In this exercise, every entry is to be transcribed exactly as written.

..........

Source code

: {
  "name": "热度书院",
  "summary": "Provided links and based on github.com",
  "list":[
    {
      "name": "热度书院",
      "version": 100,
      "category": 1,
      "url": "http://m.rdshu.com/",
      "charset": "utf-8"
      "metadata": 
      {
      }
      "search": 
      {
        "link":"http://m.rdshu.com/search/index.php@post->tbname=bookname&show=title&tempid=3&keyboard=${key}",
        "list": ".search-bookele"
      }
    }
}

..........

Output:
Source code

: {
  "name": "热度书院",
  "summary": "Provided links and based on github.com",
  "list":[
    {
      "name": "热度书院",
      "version": 100,
      "category": 1,
      "url": "http://m.rdshu.com/",
      "charset": "utf-8"
      "metadata": 
      {
      }
      "search": 
      {
        "link":"http://m.rdshu.com/search/index.php@post->tbname=bookname&show=title&tempid=3&keyboard=${key}",
        "list": ".search-bookele"
      }
    }
}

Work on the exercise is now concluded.